All indications are that the Chinese economy has rapidly managed to sidestep deflation with a 0.6-percent year-on-year increase in consumer prices recorded last month. The inch up comes amid a gradual V-shaped recovery from the worst global recession in decades.
With yesterday's economic numbers reflecting accelerated growth, few will entertain any such doubt.
China's GDP has increased from 6.1 percent in the first quarter of the year - the slowest in nearly a decade - to 7.9 percent in the second and 8.9 percent in the third.
And, it is believed that the combination of a 9.8-percent increase in trade - ending a 12-month decline - and strong retail sales and fixed-asset investment seen last month will ensure double-digit growth in the fourth quarter.
The country's imports and exports rose 9.8 percent in November year on year to stand at $208.2 billion. And the trade surplus was $177.96 billion in the Jan-Nov period, down 30.6 percent from a year earlier.
The urban fixed-asset investment rose 32.1 percent year on year in the first 11 months to 16.86 trillion yuan ($2.47 trillion), or 5.3 percentage points higher than the year earlier.

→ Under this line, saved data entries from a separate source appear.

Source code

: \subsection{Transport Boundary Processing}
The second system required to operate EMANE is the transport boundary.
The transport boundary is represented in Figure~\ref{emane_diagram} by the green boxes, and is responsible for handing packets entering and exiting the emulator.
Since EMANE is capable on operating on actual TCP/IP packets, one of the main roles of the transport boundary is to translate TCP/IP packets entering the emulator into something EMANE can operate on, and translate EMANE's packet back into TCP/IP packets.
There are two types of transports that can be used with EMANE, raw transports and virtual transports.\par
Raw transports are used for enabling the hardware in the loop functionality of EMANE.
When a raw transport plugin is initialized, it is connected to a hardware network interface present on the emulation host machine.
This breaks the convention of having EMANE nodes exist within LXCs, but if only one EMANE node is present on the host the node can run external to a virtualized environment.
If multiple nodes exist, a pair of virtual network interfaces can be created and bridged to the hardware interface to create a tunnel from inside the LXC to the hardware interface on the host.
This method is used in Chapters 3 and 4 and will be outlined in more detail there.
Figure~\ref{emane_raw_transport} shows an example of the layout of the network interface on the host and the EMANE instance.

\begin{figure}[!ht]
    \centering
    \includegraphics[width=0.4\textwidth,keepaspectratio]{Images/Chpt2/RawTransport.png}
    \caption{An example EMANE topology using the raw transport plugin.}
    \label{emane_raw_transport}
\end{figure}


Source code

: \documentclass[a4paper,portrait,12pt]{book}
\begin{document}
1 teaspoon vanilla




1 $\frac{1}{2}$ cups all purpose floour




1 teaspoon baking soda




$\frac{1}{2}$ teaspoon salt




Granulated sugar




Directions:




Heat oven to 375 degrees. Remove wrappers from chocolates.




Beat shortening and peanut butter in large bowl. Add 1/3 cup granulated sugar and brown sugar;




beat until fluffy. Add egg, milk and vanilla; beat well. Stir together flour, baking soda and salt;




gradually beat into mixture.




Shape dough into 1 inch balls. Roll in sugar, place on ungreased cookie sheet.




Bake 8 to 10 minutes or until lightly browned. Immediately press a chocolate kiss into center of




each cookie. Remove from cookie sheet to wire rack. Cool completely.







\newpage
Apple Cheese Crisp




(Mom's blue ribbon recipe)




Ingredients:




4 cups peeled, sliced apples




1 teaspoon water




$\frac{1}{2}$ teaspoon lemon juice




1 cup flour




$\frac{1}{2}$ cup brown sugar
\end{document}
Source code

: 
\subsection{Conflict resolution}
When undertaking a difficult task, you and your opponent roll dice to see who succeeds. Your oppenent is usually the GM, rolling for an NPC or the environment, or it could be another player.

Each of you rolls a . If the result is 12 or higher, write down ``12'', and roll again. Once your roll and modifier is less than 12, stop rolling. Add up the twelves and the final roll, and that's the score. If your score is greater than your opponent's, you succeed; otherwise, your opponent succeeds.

Meanwhile, the retail sales rose 15.8 percent year on year to 1.13 trillion yuan in November, but 5 percentage points lower than that of a year earlier.
The first monthly rise in the CPI since January certainly comes as a relief to policymakers who have been working hard to prevent deflationary forces from taking root.
The return of inflation, however mild, requires that policymakers be as vigilant as possible.
The low-growth prospects of the world economy mean international inflationary pressure may remain subdued for a while.
So, even if it tempts some debt-laden countries to "inflate" their way out of the crisis, the domestic situation is just not the same.
Food prices, which make up for a third of the CPI basket, rose 3.2 percent in November from a year earlier. The higher rates are already impacting Chinese households, and there is little sign the increase will be capped any time soon.
Planned price hikes for energy and utilities may be necessary to promote energy conservation and sustainable development - but they will sustain inflationary pressure next year.
Yet, the bigger threat is from the ongoing credit boom, which has the potential to fuel asset bubbles. This will dramatically increase the rate of inflation.
The new yuan-denominated lending in November rebounded slightly to 294.8 billion yuan from October's 253 billion yuan.
It is risky for China to start tightening policy too soon, given the uncertain global economy. Yet, the inflation trigger allows for no slow response.